# Vše je jedním



## Tagarela

Ahoj,

I'm trying to grasp the meaning of the song Vše je jedním by Radůza. 
As far I have understood, jedním is used in expressions such as jedním hlasem (by one voice) or být jedním z (to be one of). 

So, could Vše je jedním mean _Everything is one, the same?_ - ?

Hope that it's not going out of the scope of the forum 

Děkuju vám moc


----------



## bibax

*Omnia unum est.*
Vše jedním jest.
All things creates unity.

*Omnia ab uno et in unum omnia.*
Vše z jednoho a v jednom vše.
All comes from one and makes unity.


----------



## Tagarela

Bibaxe, děkuji za odpověď.  Nevěděl jsem já ten latinský výraz.


----------



## ilocas2

Tagarela said:


> Bibaxe, děkuji za odpověď.  Nevěděl jsem já ten latinský výraz.



Could I correct you?

Bibaxi, děkuji za odpověď. Neznal jsem ten latinský výraz.


----------



## Tagarela

ilocas2 said:


> Could I correct you?
> 
> Bibaxi, děkuji za odpověď. Neznal jsem ten latinský výraz.



O, sure ilocas2! But why the "já" have to be ommited.

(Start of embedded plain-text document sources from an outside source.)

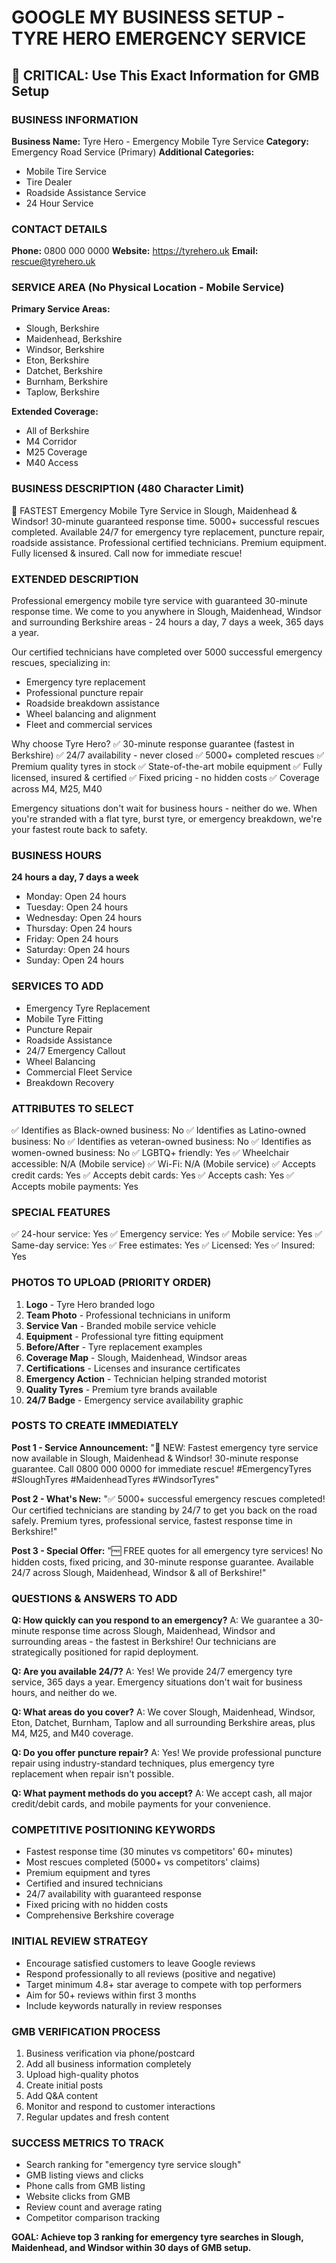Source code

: # GOOGLE MY BUSINESS SETUP - TYRE HERO EMERGENCY SERVICE

## 🚨 CRITICAL: Use This Exact Information for GMB Setup

### BUSINESS INFORMATION
**Business Name:** Tyre Hero - Emergency Mobile Tyre Service
**Category:** Emergency Road Service (Primary)
**Additional Categories:**
- Mobile Tire Service
- Tire Dealer
- Roadside Assistance Service
- 24 Hour Service

### CONTACT DETAILS
**Phone:** 0800 000 0000
**Website:** https://tyrehero.uk
**Email:** rescue@tyrehero.uk

### SERVICE AREA (No Physical Location - Mobile Service)
**Primary Service Areas:**
- Slough, Berkshire
- Maidenhead, Berkshire
- Windsor, Berkshire
- Eton, Berkshire
- Datchet, Berkshire
- Burnham, Berkshire
- Taplow, Berkshire

**Extended Coverage:**
- All of Berkshire
- M4 Corridor
- M25 Coverage
- M40 Access

### BUSINESS DESCRIPTION (480 Character Limit)
🚨 FASTEST Emergency Mobile Tyre Service in Slough, Maidenhead & Windsor! 30-minute guaranteed response time. 5000+ successful rescues completed. Available 24/7 for emergency tyre replacement, puncture repair, roadside assistance. Professional certified technicians. Premium equipment. Fully licensed & insured. Call now for immediate rescue!

### EXTENDED DESCRIPTION
Professional emergency mobile tyre service with guaranteed 30-minute response time. We come to you anywhere in Slough, Maidenhead, Windsor and surrounding Berkshire areas - 24 hours a day, 7 days a week, 365 days a year.

Our certified technicians have completed over 5000 successful emergency rescues, specializing in:
- Emergency tyre replacement
- Professional puncture repair
- Roadside breakdown assistance
- Wheel balancing and alignment
- Fleet and commercial services

Why choose Tyre Hero?
✅ 30-minute response guarantee (fastest in Berkshire)
✅ 24/7 availability - never closed
✅ 5000+ completed rescues
✅ Premium quality tyres in stock
✅ State-of-the-art mobile equipment
✅ Fully licensed, insured & certified
✅ Fixed pricing - no hidden costs
✅ Coverage across M4, M25, M40

Emergency situations don't wait for business hours - neither do we. When you're stranded with a flat tyre, burst tyre, or emergency breakdown, we're your fastest route back to safety.

### BUSINESS HOURS
**24 hours a day, 7 days a week**
- Monday: Open 24 hours
- Tuesday: Open 24 hours
- Wednesday: Open 24 hours
- Thursday: Open 24 hours
- Friday: Open 24 hours
- Saturday: Open 24 hours
- Sunday: Open 24 hours

### SERVICES TO ADD
- Emergency Tyre Replacement
- Mobile Tyre Fitting
- Puncture Repair
- Roadside Assistance
- 24/7 Emergency Callout
- Wheel Balancing
- Commercial Fleet Service
- Breakdown Recovery

### ATTRIBUTES TO SELECT
✅ Identifies as Black-owned business: No
✅ Identifies as Latino-owned business: No
✅ Identifies as veteran-owned business: No
✅ Identifies as women-owned business: No
✅ LGBTQ+ friendly: Yes
✅ Wheelchair accessible: N/A (Mobile service)
✅ Wi-Fi: N/A (Mobile service)
✅ Accepts credit cards: Yes
✅ Accepts debit cards: Yes
✅ Accepts cash: Yes
✅ Accepts mobile payments: Yes

### SPECIAL FEATURES
✅ 24-hour service: Yes
✅ Emergency service: Yes
✅ Mobile service: Yes
✅ Same-day service: Yes
✅ Free estimates: Yes
✅ Licensed: Yes
✅ Insured: Yes

### PHOTOS TO UPLOAD (PRIORITY ORDER)
1. **Logo** - Tyre Hero branded logo
2. **Team Photo** - Professional technicians in uniform
3. **Service Van** - Branded mobile service vehicle
4. **Equipment** - Professional tyre fitting equipment
5. **Before/After** - Tyre replacement examples
6. **Coverage Map** - Slough, Maidenhead, Windsor areas
7. **Certifications** - Licenses and insurance certificates
8. **Emergency Action** - Technician helping stranded motorist
9. **Quality Tyres** - Premium tyre brands available
10. **24/7 Badge** - Emergency service availability graphic

### POSTS TO CREATE IMMEDIATELY
**Post 1 - Service Announcement:**
"🚨 NEW: Fastest emergency tyre service now available in Slough, Maidenhead & Windsor! 30-minute response guarantee. Call 0800 000 0000 for immediate rescue! #EmergencyTyres #SloughTyres #MaidenheadTyres #WindsorTyres"

**Post 2 - What's New:**
"✅ 5000+ successful emergency rescues completed! Our certified technicians are standing by 24/7 to get you back on the road safely. Premium tyres, professional service, fastest response time in Berkshire!"

**Post 3 - Special Offer:**
"🆓 FREE quotes for all emergency tyre services! No hidden costs, fixed pricing, and 30-minute response guarantee. Available 24/7 across Slough, Maidenhead, Windsor & all of Berkshire!"

### QUESTIONS & ANSWERS TO ADD
**Q: How quickly can you respond to an emergency?**
A: We guarantee a 30-minute response time across Slough, Maidenhead, Windsor and surrounding areas - the fastest in Berkshire! Our technicians are strategically positioned for rapid deployment.

**Q: Are you available 24/7?**
A: Yes! We provide 24/7 emergency tyre service, 365 days a year. Emergency situations don't wait for business hours, and neither do we.

**Q: What areas do you cover?**
A: We cover Slough, Maidenhead, Windsor, Eton, Datchet, Burnham, Taplow and all surrounding Berkshire areas, plus M4, M25, and M40 coverage.

**Q: Do you offer puncture repair?**
A: Yes! We provide professional puncture repair using industry-standard techniques, plus emergency tyre replacement when repair isn't possible.

**Q: What payment methods do you accept?**
A: We accept cash, all major credit/debit cards, and mobile payments for your convenience.

### COMPETITIVE POSITIONING KEYWORDS
- Fastest response time (30 minutes vs competitors' 60+ minutes)
- Most rescues completed (5000+ vs competitors' claims)
- Premium equipment and tyres
- Certified and insured technicians
- 24/7 availability with guaranteed response
- Fixed pricing with no hidden costs
- Comprehensive Berkshire coverage

### INITIAL REVIEW STRATEGY
- Encourage satisfied customers to leave Google reviews
- Respond professionally to all reviews (positive and negative)
- Target minimum 4.8+ star average to compete with top performers
- Aim for 50+ reviews within first 3 months
- Include keywords naturally in review responses

### GMB VERIFICATION PROCESS
1. Business verification via phone/postcard
2. Add all business information completely
3. Upload high-quality photos
4. Create initial posts
5. Add Q&A content
6. Monitor and respond to customer interactions
7. Regular updates and fresh content

### SUCCESS METRICS TO TRACK
- Search ranking for "emergency tyre service slough"
- GMB listing views and clicks
- Phone calls from GMB listing
- Website clicks from GMB
- Review count and average rating
- Competitor comparison tracking

**GOAL: Achieve top 3 ranking for emergency tyre searches in Slough, Maidenhead, and Windsor within 30 days of GMB setup.**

I thought that it would be good to give more emphasis is this case.


----------



## ilocas2

Tagarela said:


> O, sure ilocas2! But why the "já" have to be ommited. I thought that it would be good to give more emphasis is this case.



It must be placed on the first position in sentence. And the auxillary verb "jsem" must be always on the second position in sentence.

Neznal jsem ten latinský výraz.

Já jsem neznal ten latinský výraz.

Ten latinský výraz jsem neznal. - best option


----------